Marmontel, en esos "Contes
Moraux" (cuentos de costumbres) que nuestros traductores se obstinan en
llamar "Moral Tales" (cuentos morales), como si nos burlásemos de su
verdadero espíritu, dice: "La musique est le seul des talents qui
jouissent de lui meme; tous les autres, veulent des témoins". ("La
música es la única habilidad que se disfruta por sí misma; las demás necesitan
testigos").
Marmontel confunde aquí el placer que
se deriva de oír sonidos agradables con la capacidad de crearlos. La música,
como ningún otro talento, no es capaz de producir un goce completo si no existe
otra persona para apreciar su ejecución. Este arte solo tiene de común con las
demás artes la propiedad de producir "efectos", que pueden ser
gozados plenamente en la soledad.
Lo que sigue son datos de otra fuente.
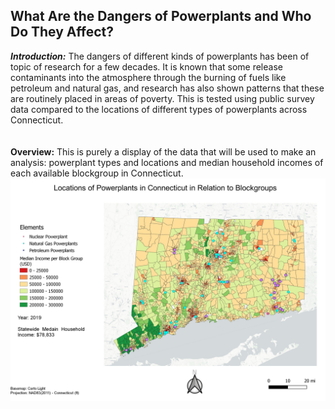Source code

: ## What Are the Dangers of Powerplants and Who Do They Affect?

***Introduction:*** 
The dangers of different kinds of powerplants has been of topic of research for a few decades. It is known that some release contaminants into the atmosphere through the burning of fuels like petroleum and natural gas, and research has also shown patterns that these are routinely placed in areas of poverty. This is  tested using public survey data compared to the locations of different types of powerplants across Connecticut. 
<br>
<br>
<br>
**Overview:**
This is purely a display of the data that will be used to make an analysis: powerplant types and locations and median household incomes of each available blockgroup in Connecticut.
<img src="images/Overview.jpg/">
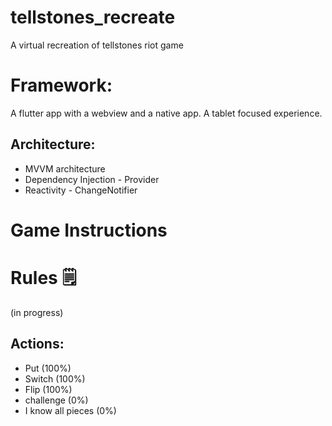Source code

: # tellstones_recreate
A virtual recreation of tellstones riot game

# Framework:
A flutter app with a webview and a native app. A tablet focused experience.

## Architecture:
* MVVM architecture
* Dependency Injection - Provider
* Reactivity - ChangeNotifier


# Game Instructions

# Rules 🗒️
(in progress)
## Actions:
* Put (100%)
* Switch (100%)
* Flip (100%)
* challenge (0%)
* I know all pieces (0%)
La idea que el "raconteur" no ha
podido concebir claramente o que ha sacrificado su expresión a la afición
nacional del rasgo de ingenio, es, sin duda, la muy sostenible de que el orden
más alto de la música es el que de modo más absoluto se siente cuando estamos
completamente solos. La proposición, formulada de esta forma, será
inmediatamente admitida por aquellos que aman la lira por sí misma y por sus
valores espirituales. Pero existe todavía un placer al alcance de la humanidad
doliente (y quizá sea este el único) que debe aún más que la música al disfrute
paralelo de la sensación de soledad. Quiero decir la felicidad que proporciona
la contemplación de un paisaje natural. En verdad, el hombre que desea contemplar
cara a cara la gloria de Dios sobre la Tierra debe contemplar en soledad esta
gloria. A mí, al menos, la presencia no de la vida humana únicamente, sino de
la vida en cualquier otra forma que no sea la de los elementos vegetales que
crecen sobre el suelo y no tienen voz, es un borrón para el paisaje y está en
contraposición con el genio del mismo. Me gusta, en efecto, contemplar los
oscuros valles y las rocas grises, y las aguas que silenciosamente sonríen, y
los bosques que suspiran en intranquilos ensueños, y las orgullosas y
vigilantes montañas que nos miran desde lo alto. Me gusta contemplar estas
cosas por sí mismas, pero no aisladamente, sino como colosales miembros de un
vasto conjunto animado y consciente, como un todo, cuya forma (la de la esfera)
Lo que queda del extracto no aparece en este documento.